扇子の歴史

日本で生まれた扇子

扇子のルーツと言われる、桧扇(ひおうぎ)が最初に作られたのは今から1200 年ほど前。
当時は紙がとても貴重であったため、細長い木の板に儀式次第などの覚書を書いたものを綴じて使ったのがそのおこり。

そして、平安時代中頃になると、数本の細い骨に紙を貼ったものが作られるようになり、
これが今日、一般に使われる扇子の原型と言われています。

当時はあおぐという実用的な役割だけでなく、
儀礼や贈答、また和歌を書いてお互いの意思疎通をはかったりといったことも行われ、
ある種、ステータスシンボル的な意味合いが加味され、貴族にとっての必需品となっていきます。
そして、さまざまな彩色や絵も施されるようになり、より華やかなものになっていくのです。
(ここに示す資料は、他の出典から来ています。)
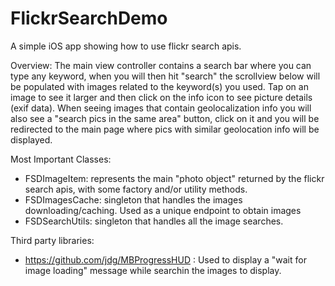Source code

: # FlickrSearchDemo
A simple iOS app showing how to use flickr search apis.


Overview:
The main view controller contains a search bar where you can type any keyword, when you will then hit "search" the scrollview below will be populated with images related to the keyword(s) you used.
Tap on an image to see it larger and then click on the info icon to see picture details (exif data).
When seeing images that contain geolocalization info you will also see a "search pics in the same area" button, click on it and you will be redirected to the main page where pics with similar geolocation info will be displayed.


Most Important Classes:
- FSDImageItem: represents the main "photo object" returned by the flickr search apis, with some factory and/or utility methods.
- FSDImagesCache: singleton that handles the images downloading/caching. Used as a unique endpoint to obtain images 
- FSDSearchUtils: singleton that handles all the image searches.


Third party libraries:
- https://github.com/jdg/MBProgressHUD :  Used to display a "wait for image loading" message while searchin the images to display.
その後、武家社会の発展と共に、能楽や茶の湯などの芸能などにも用いられ、
一般に広く普及することになります。

また、同時に鎌倉時代には中国へと輸出され、それがさらにヨーロッパにも伝わり、
ルイ王朝時代のフランスでは、
扇をゆらめかす貴婦人たちの姿が社交界でよく見られるようになったとも。

そして、江戸時代の末になると、ヨーロッパに伝わった扇子が日本へと逆輸入され、
それが絹を貼った「絹扇」を生み出し、今度は再び日本から海外へと向けた輸出品になったりという経緯もあります。

扇子は、日本で生まれ、今も日本人になじみの深い道具ではありますが、
その発展の経緯はとても国際的。
これからも、いわゆる伝統工芸品の枠にとらわれることなく、新たな発展の可能性を秘めていることは間違いありません。